Com relação ao PMCMV, Vieira e Chaves (2011) reforça o papel do programa como uma das medidas anticíclicas adotadas pelo governo federal, frente à crise econômica de 2008, prevendo a construção de 1 milhão de unidades habitacionais. Os autores destacam as inovações trazidas na forma de financiamento, articulando os recursos do Orçamento Geral da União (OGU) e do Fundo de Garantia do Tempo de Serviço (FGTS). Ferreira (2012) aponta dois cenários como estratégia de atendimento à população, sendo um de subsídio público, exclusivamente para população de baixa renda, com recursos oriundos do OGU. O segundo cenário corresponde ao PMCMV destinado às faixas de renda média, composto, principalmente, por recursos do FGTS. Ressalta que, mesmo contribuindo para a construção de casas para a população com faixas de renda muito baixa, o PMCMV não equacionou a questão do acesso à terra, e foi responsável pelo aumento do preço da propriedade urbana e pela implementação de empreendimentos habitacionais com péssima inserção.

De acordo com Ferreira (2012), são poucos os municípios que se valeram do Estatuto da Cidade, para garantir terras bem localizadas para implantação de empreendimentos ligados PMCMV. O direito à cidade, “condição de um humanismo e de uma democracia renovados” (LEFÉBVRE, 2008, p.7), ficou distante da prática do programa. O princípio da moradia digna como direito e vetor de inclusão social não foi alcançado pelo programa, colocando o ideário do direito à cidade, entendido por Harvey (2012), como um direito comum antes de individual, fora das conquistas do PMCMV. O urbano como lugar de encontro e de prioridade do valor de uso foi encoberto pelas questões da propriedade da terra, da renda fundiária e da segregação socioespacial. A cidade no seu valor de troca ganha força nessa perspectiva de continuidade das dinâmicas segregadoras na produção do espaço urbano. Segundo Maricato (2009), o PMCMV segue na mesma direção, acentuando o processo de espraiamento das cidades e reservando aos pobres a periferia.

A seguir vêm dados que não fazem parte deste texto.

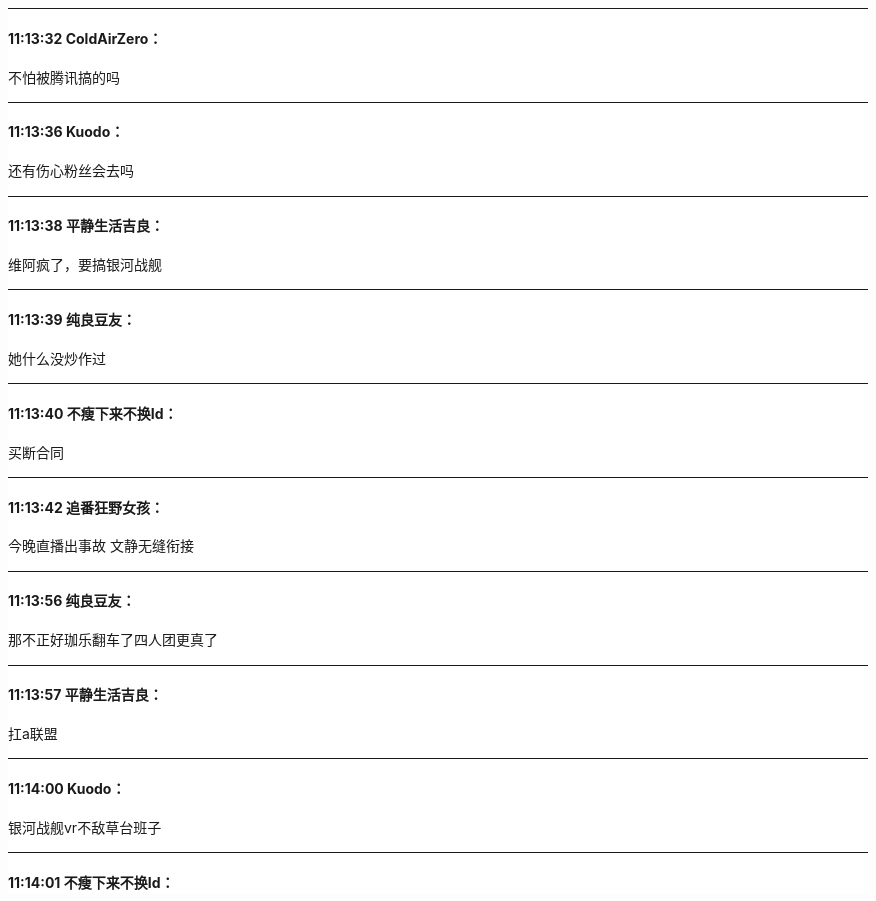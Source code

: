 *****

#### 11:13:32  ColdAirZero：

不怕被腾讯搞的吗

*****

#### 11:13:36  Kuodo：

还有伤心粉丝会去吗

*****

#### 11:13:38  平静生活吉良：

维阿疯了，要搞银河战舰

*****

#### 11:13:39  纯良豆友：

她什么没炒作过

*****

#### 11:13:40  不瘦下来不换Id：

买断合同

*****

#### 11:13:42  追番狂野女孩：

今晚直播出事故 文静无缝衔接

*****

#### 11:13:56  纯良豆友：

那不正好珈乐翻车了四人团更真了

*****

#### 11:13:57  平静生活吉良：

扛a联盟

*****

#### 11:14:00  Kuodo：

银河战舰vr不敌草台班子

*****

#### 11:14:01  不瘦下来不换Id：
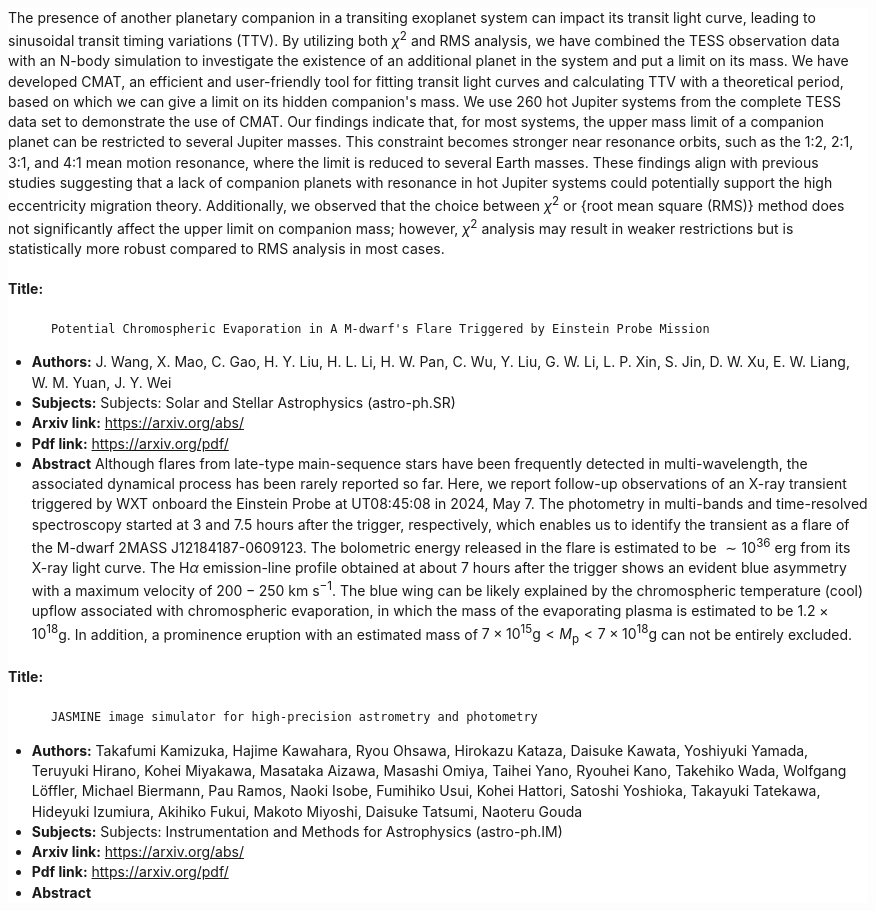  The presence of another planetary companion in a transiting exoplanet system can impact its transit light curve, leading to sinusoidal transit timing variations (TTV). By utilizing both $\chi^2$ and RMS analysis, we have combined the TESS observation data with an N-body simulation to investigate the existence of an additional planet in the system and put a limit on its mass. We have developed CMAT, an efficient and user-friendly tool for fitting transit light curves and calculating TTV with a theoretical period, based on which we can give a limit on its hidden companion's mass. We use 260 hot Jupiter systems from the complete TESS data set to demonstrate the use of CMAT. Our findings indicate that, for most systems, the upper mass limit of a companion planet can be restricted to several Jupiter masses. This constraint becomes stronger near resonance orbits, such as the 1:2, 2:1, 3:1, and 4:1 mean motion resonance, where the limit is reduced to several Earth masses. These findings align with previous studies suggesting that a lack of companion planets with resonance in hot Jupiter systems could potentially support the high eccentricity migration theory. Additionally, we observed that the choice between $\chi^2$ or {root mean square (RMS)} method does not significantly affect the upper limit on companion mass; however, $\chi^2$ analysis may result in weaker restrictions but is statistically more robust compared to RMS analysis in most cases.
#### Title:
          Potential Chromospheric Evaporation in A M-dwarf's Flare Triggered by Einstein Probe Mission
 - **Authors:** J. Wang, X. Mao, C. Gao, H. Y. Liu, H. L. Li, H. W. Pan, C. Wu, Y. Liu, G. W. Li, L. P. Xin, S. Jin, D. W. Xu, E. W. Liang, W. M. Yuan, J. Y. Wei
 - **Subjects:** Subjects:
Solar and Stellar Astrophysics (astro-ph.SR)
 - **Arxiv link:** https://arxiv.org/abs/
 - **Pdf link:** https://arxiv.org/pdf/
 - **Abstract**
 Although flares from late-type main-sequence stars have been frequently detected in multi-wavelength, the associated dynamical process has been rarely reported so far. Here, we report follow-up observations of an X-ray transient triggered by WXT onboard the Einstein Probe at UT08:45:08 in 2024, May 7. The photometry in multi-bands and time-resolved spectroscopy started at 3 and 7.5 hours after the trigger, respectively, which enables us to identify the transient as a flare of the M-dwarf 2MASS J12184187-0609123. The bolometric energy released in the flare is estimated to be $\sim10^{36}\ \mathrm{erg}$ from its X-ray light curve. The H$\alpha$ emission-line profile obtained at about 7 hours after the trigger shows an evident blue asymmetry with a maximum velocity of $200-250\ \mathrm{km\ s^{-1}}$. The blue wing can be likely explained by the chromospheric temperature (cool) upflow associated with chromospheric evaporation, in which the mass of the evaporating plasma is estimated to be $1.2\times10^{18}$g. In addition, a prominence eruption with an estimated mass of $7\times10^{15}\mathrm{g}<M_{\mathrm{p}}<7\times10^{18}\mathrm{g}$ can not be entirely excluded.
#### Title:
          JASMINE image simulator for high-precision astrometry and photometry
 - **Authors:** Takafumi Kamizuka, Hajime Kawahara, Ryou Ohsawa, Hirokazu Kataza, Daisuke Kawata, Yoshiyuki Yamada, Teruyuki Hirano, Kohei Miyakawa, Masataka Aizawa, Masashi Omiya, Taihei Yano, Ryouhei Kano, Takehiko Wada, Wolfgang Löffler, Michael Biermann, Pau Ramos, Naoki Isobe, Fumihiko Usui, Kohei Hattori, Satoshi Yoshioka, Takayuki Tatekawa, Hideyuki Izumiura, Akihiko Fukui, Makoto Miyoshi, Daisuke Tatsumi, Naoteru Gouda
 - **Subjects:** Subjects:
Instrumentation and Methods for Astrophysics (astro-ph.IM)
 - **Arxiv link:** https://arxiv.org/abs/
 - **Pdf link:** https://arxiv.org/pdf/
 - **Abstract**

REGIÃO METROPOLITANA DO VALE DO PARAÍBA E LITORAL NORTE

Segundo Lefébvre (2006), o espaço se define como produto do modo de produção, reunindo o mental, o cultural, o social e o histórico. De acordo com Santos (2014a), o espaço é definido como fator da evolução social, estando assim ligado às instâncias econômicas, políticas e culturais de um determinado lugar. Com o conceito de região entendido como um subespaço nacional, na qual se reúnem materialidade e ação humana em um determinado tempo (SANTOS, 2014b), parte-se para a construção e entendimento das metrópoles brasileiras. Compreende-se, para efeito deste trabalho, a concepção de urbanização extensiva defendida por Monte-Mór (2006), como delineadora das análises metropolitanas contemporâneas e as relações entre a dinâmica socioespacial da urbanização e da constituição de entornos metropolitanos.

Segundo o Estatuto da Metrópole, Lei Federal nº 13.089, de 12 de janeiro de 2015, a metrópole é um “espaço urbano com continuidade territorial que, em razão de sua população e relevância política e socioeconômica, tem influência nacional ou sobre uma região que configure, no mínimo, a área de influência de uma capital regional, conforme os critérios adotados pela Fundação Instituto Brasileiro de Geografia e Estatística - IBGE” (BRASIL, 2015, online). O Estatuto da Metrópole traz também a definição de região metropolitana como uma aglomeração urbana que venha a configurar uma metrópole. A questão da função pública de interesse comum sobre o local e a da governança interfederativa, introduzidas no Estatuto da Metrópole, abrem possibilidades para formulação de um plano metropolitano, privilegiando o interesse comum em detrimento do interesse de grupo.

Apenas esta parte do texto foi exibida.